[Plain-text document sources]
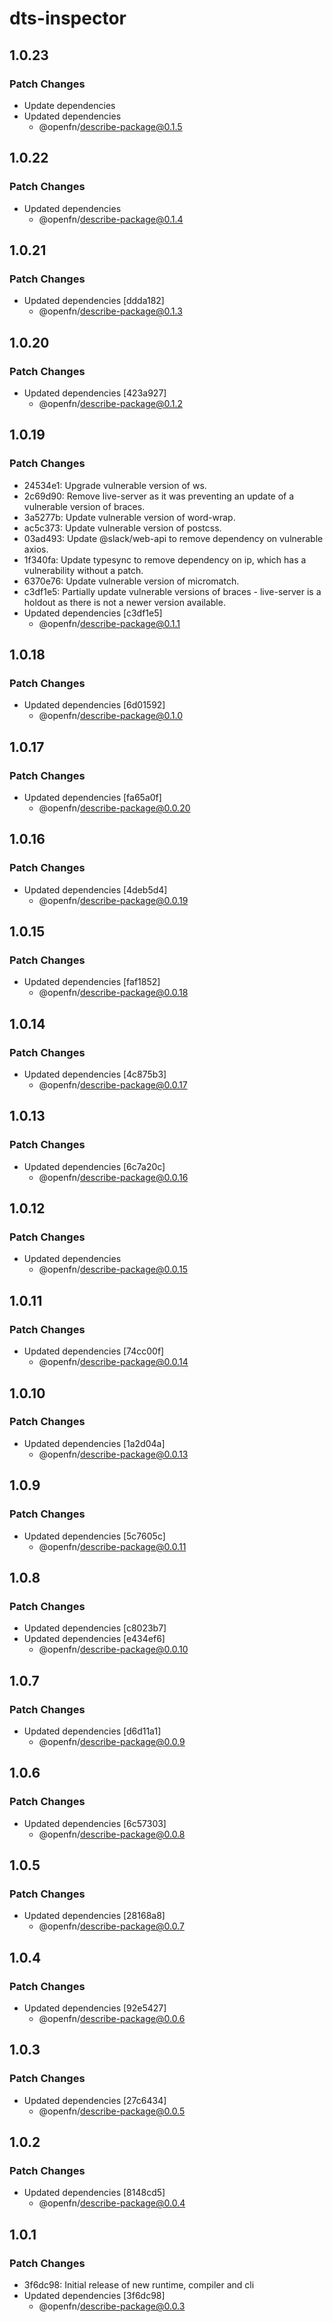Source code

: # dts-inspector

## 1.0.23

### Patch Changes

- Update dependencies
- Updated dependencies
  - @openfn/describe-package@0.1.5

## 1.0.22

### Patch Changes

- Updated dependencies
  - @openfn/describe-package@0.1.4

## 1.0.21

### Patch Changes

- Updated dependencies [ddda182]
  - @openfn/describe-package@0.1.3

## 1.0.20

### Patch Changes

- Updated dependencies [423a927]
  - @openfn/describe-package@0.1.2

## 1.0.19

### Patch Changes

- 24534e1: Upgrade vulnerable version of ws.
- 2c69d90: Remove live-server as it was preventing an update of a vulnerable version of braces.
- 3a5277b: Update vulnerable version of word-wrap.
- ac5c373: Update vulnerable version of postcss.
- 03ad493: Update @slack/web-api to remove dependency on vulnerable axios.
- 1f340fa: Update typesync to remove dependency on ip, which has a vulnerability without a patch.
- 6370e76: Update vulnerable version of micromatch.
- c3df1e5: Partially update vulnerable versions of braces - live-server is a holdout as there is not a newer version available.
- Updated dependencies [c3df1e5]
  - @openfn/describe-package@0.1.1

## 1.0.18

### Patch Changes

- Updated dependencies [6d01592]
  - @openfn/describe-package@0.1.0

## 1.0.17

### Patch Changes

- Updated dependencies [fa65a0f]
  - @openfn/describe-package@0.0.20

## 1.0.16

### Patch Changes

- Updated dependencies [4deb5d4]
  - @openfn/describe-package@0.0.19

## 1.0.15

### Patch Changes

- Updated dependencies [faf1852]
  - @openfn/describe-package@0.0.18

## 1.0.14

### Patch Changes

- Updated dependencies [4c875b3]
  - @openfn/describe-package@0.0.17

## 1.0.13

### Patch Changes

- Updated dependencies [6c7a20c]
  - @openfn/describe-package@0.0.16

## 1.0.12

### Patch Changes

- Updated dependencies
  - @openfn/describe-package@0.0.15

## 1.0.11

### Patch Changes

- Updated dependencies [74cc00f]
  - @openfn/describe-package@0.0.14

## 1.0.10

### Patch Changes

- Updated dependencies [1a2d04a]
  - @openfn/describe-package@0.0.13

## 1.0.9

### Patch Changes

- Updated dependencies [5c7605c]
  - @openfn/describe-package@0.0.11

## 1.0.8

### Patch Changes

- Updated dependencies [c8023b7]
- Updated dependencies [e434ef6]
  - @openfn/describe-package@0.0.10

## 1.0.7

### Patch Changes

- Updated dependencies [d6d11a1]
  - @openfn/describe-package@0.0.9

## 1.0.6

### Patch Changes

- Updated dependencies [6c57303]
  - @openfn/describe-package@0.0.8

## 1.0.5

### Patch Changes

- Updated dependencies [28168a8]
  - @openfn/describe-package@0.0.7

## 1.0.4

### Patch Changes

- Updated dependencies [92e5427]
  - @openfn/describe-package@0.0.6

## 1.0.3

### Patch Changes

- Updated dependencies [27c6434]
  - @openfn/describe-package@0.0.5

## 1.0.2

### Patch Changes

- Updated dependencies [8148cd5]
  - @openfn/describe-package@0.0.4

## 1.0.1

### Patch Changes

- 3f6dc98: Initial release of new runtime, compiler and cli
- Updated dependencies [3f6dc98]
  - @openfn/describe-package@0.0.3
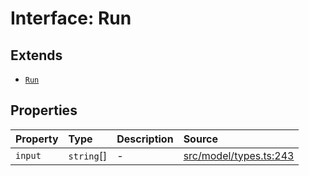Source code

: # Interface: Run

## Extends

- [`Run`](../../Base/interfaces/Run.md)

## Properties

| Property | Type | Description | Source |
| :------ | :------ | :------ | :------ |
| `input` | `string`[] | - | [src/model/types.ts:243](https://github.com/dexaai/llm-tools/blob/0d08c9c/src/model/types.ts#L243) |
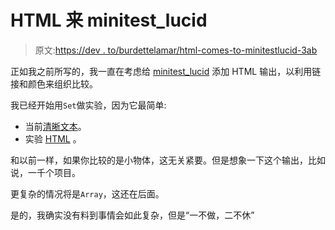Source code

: # HTML 来 minitest_lucid

> 原文:[https://dev . to/burdettelamar/html-comes-to-minitestlucid-3ab](https://dev.to/burdettelamar/html-comes-to-minitestlucid-3ab)

正如我之前所写的，我一直在考虑给 [minitest_lucid](https://rubygems.org/gems/minitest_lucid) 添加 HTML 输出，以利用链接和颜色来组织比较。

我已经开始用`Set`做实验，因为它最简单:

*   当前[清晰文本](https://github.com/BurdetteLamar/minitest_lucid/blob/master/markdown/readme/set/assert_equal/lucid.txt)。
*   实验 [HTML](https://burdettelamar.github.io/minitest_lucid/markdown/readme/set/assert_equal/t.html#Missing%20(Expected%20-%20Actual)) 。

和以前一样，如果你比较的是小物体，这无关紧要。但是想象一下这个输出，比如说，一千个项目。

更复杂的情况将是`Array`，这还在后面。

是的，我确实没有料到事情会如此复杂，但是“一不做，二不休”
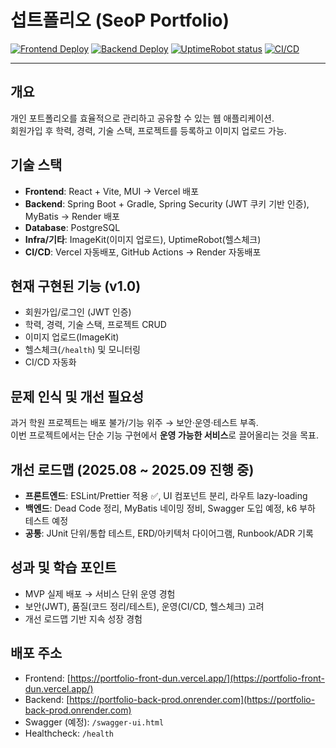 # 섭트폴리오 (SeoP Portfolio)

[![Frontend Deploy](https://img.shields.io/badge/vercel-deployed-brightgreen?logo=vercel)](https://portfolio-front-dun.vercel.app/)
[![Backend Deploy](https://img.shields.io/badge/render-deployed-blue?logo=render)](https://portfolio-back-prod.onrender.com)
[![UptimeRobot status](https://img.shields.io/uptimerobot/status/ur3080415-95ab227abd22404eb3bef434)](https://stats.uptimerobot.com/ur3080415-95ab227abd22404eb3bef434)
[![CI/CD](https://github.com/yourname/yourrepo/actions/workflows/backend-ci.yml/badge.svg)](https://github.com/yourname/yourrepo/actions)

---

## 개요
개인 포트폴리오를 효율적으로 관리하고 공유할 수 있는 웹 애플리케이션.  
회원가입 후 학력, 경력, 기술 스택, 프로젝트를 등록하고 이미지 업로드 가능.

## 기술 스택
- **Frontend**: React + Vite, MUI → Vercel 배포  
- **Backend**: Spring Boot + Gradle, Spring Security (JWT 쿠키 기반 인증), MyBatis → Render 배포  
- **Database**: PostgreSQL  
- **Infra/기타**: ImageKit(이미지 업로드), UptimeRobot(헬스체크)  
- **CI/CD**: Vercel 자동배포, GitHub Actions → Render 자동배포  

## 현재 구현된 기능 (v1.0)
- 회원가입/로그인 (JWT 인증)  
- 학력, 경력, 기술 스택, 프로젝트 CRUD  
- 이미지 업로드(ImageKit)  
- 헬스체크(`/health`) 및 모니터링  
- CI/CD 자동화  

## 문제 인식 및 개선 필요성
과거 학원 프로젝트는 배포 불가/기능 위주 → 보안·운영·테스트 부족.  
이번 프로젝트에서는 단순 기능 구현에서 **운영 가능한 서비스**로 끌어올리는 것을 목표.

## 개선 로드맵 (2025.08 ~ 2025.09 진행 중)
- **프론트엔드**: ESLint/Prettier 적용 ✅, UI 컴포넌트 분리, 라우트 lazy-loading  
- **백엔드**: Dead Code 정리, MyBatis 네이밍 정비, Swagger 도입 예정, k6 부하 테스트 예정  
- **공통**: JUnit 단위/통합 테스트, ERD/아키텍처 다이어그램, Runbook/ADR 기록  

## 성과 및 학습 포인트
- MVP 실제 배포 → 서비스 단위 운영 경험  
- 보안(JWT), 품질(코드 정리/테스트), 운영(CI/CD, 헬스체크) 고려  
- 개선 로드맵 기반 지속 성장 경험  

## 배포 주소
- Frontend: [https://portfolio-front-dun.vercel.app/](https://portfolio-front-dun.vercel.app/)  
- Backend: [https://portfolio-back-prod.onrender.com](https://portfolio-back-prod.onrender.com)  
- Swagger (예정): `/swagger-ui.html`  
- Healthcheck: `/health`  
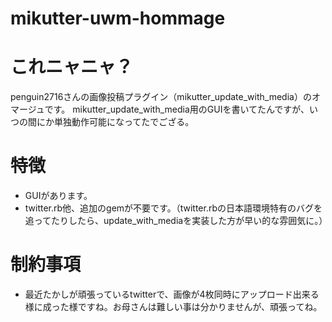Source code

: mikutter-uwm-hommage
====================

# これニャニャ？

penguin2716さんの画像投稿プラグイン（mikutter_update_with_media）のオマージュです。
mikutter_update_with_media用のGUIを書いてたんですが、いつの間にか単独動作可能になってたでござる。

# 特徴

* GUIがあります。
* twitter.rb他、追加のgemが不要です。（twitter.rbの日本語環境特有のバグを追ってたりしたら、update_with_mediaを実装した方が早い的な雰囲気に。）

# 制約事項

* 最近たかしが頑張っているtwitterで、画像が4枚同時にアップロード出来る様に成った様ですね。お母さんは難しい事は分かりませんが、頑張ってね。
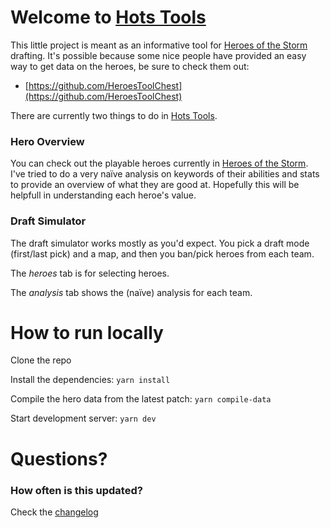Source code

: # Welcome to [Hots Tools](https://benjabobs.github.io/HotsTools)

This little project is meant as an informative tool for [Heroes of the Storm](https://heroesofthestorm.com/en-us/) drafting.
It's possible because some nice people have provided an easy way to get data on the heroes, be sure to check them out:

- [https://github.com/HeroesToolChest](https://github.com/HeroesToolChest)

There are currently two things to do in [Hots Tools](https://benjabobs.github.io/HotsTools).

### Hero Overview

You can check out the playable heroes currently in [Heroes of the Storm](https://heroesofthestorm.com/en-us/).
I've tried to do a very naïve analysis on keywords of their abilities and stats to provide an overview of what they are good at.
Hopefully this will be helpfull in understanding each heroe's value.

### Draft Simulator

The draft simulator works mostly as you'd expect.
You pick a draft mode (first/last pick) and a map, and then you ban/pick heroes from each team.

The _heroes_ tab is for selecting heroes.

The _analysis_ tab shows the (naïve) analysis for each team.

# How to run locally

Clone the repo

Install the dependencies: `yarn install`

Compile the hero data from the latest patch: `yarn compile-data`

Start development server: `yarn dev`

# Questions?

### How often is this updated?

Check the [changelog](/HotsTools/changelog)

### Problem details
From the line holding "Hopefully this will" to the last line of the records, quote each line exactly and add nothing.

### Answer box
Hopefully this will be helpfull in understanding each heroe's value.

### Draft Simulator

The draft simulator works mostly as you'd expect.
You pick a draft mode (first/last pick) and a map, and then you ban/pick heroes from each team.

The _heroes_ tab is for selecting heroes.

The _analysis_ tab shows the (naïve) analysis for each team.

# How to run locally

Clone the repo

Install the dependencies: `yarn install`

Compile the hero data from the latest patch: `yarn compile-data`

Start development server: `yarn dev`

# Questions?

### How often is this updated?

Check the [changelog](/HotsTools/changelog)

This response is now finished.